WORK ORDER:
What's needed is an exact copy of all the data below, without pictures.

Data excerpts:
——————————

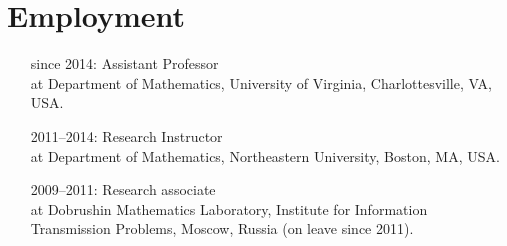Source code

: \documentclass[letterpaper,11pt]{article}
\begin{document}
\section*{Employment}

\begin{itemize}
	\item
	      [since 2014:]
	      Assistant Professor\\
	      at Department of Mathematics,
	      University of Virginia,
	      Charlottesville, VA, USA.

	\item
	      [2011--2014:]
	      Research Instructor\\ at
	      Department of Mathematics,
	      Northeastern University, Boston, MA, USA.

	\item
	      [2009--2011:]
	      Research associate\\
	      at
	      Dobrushin Mathematics Laboratory,
	      Institute for Information Transmission Problems, Moscow, Russia
	      (on leave
	      since 2011).
\end{itemize}
\end{document}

——————————

TASK SOLUTION:
Source code

: \documentclass[letterpaper,11pt]{article}
\begin{document}
\section*{Employment}

\begin{itemize}
	\item
	      [since 2014:]
	      Assistant Professor\\
	      at Department of Mathematics,
	      University of Virginia,
	      Charlottesville, VA, USA.

	\item
	      [2011--2014:]
	      Research Instructor\\ at
	      Department of Mathematics,
	      Northeastern University, Boston, MA, USA.

	\item
	      [2009--2011:]
	      Research associate\\
	      at
	      Dobrushin Mathematics Laboratory,
	      Institute for Information Transmission Problems, Moscow, Russia
	      (on leave
	      since 2011).
\end{itemize}
\end{document}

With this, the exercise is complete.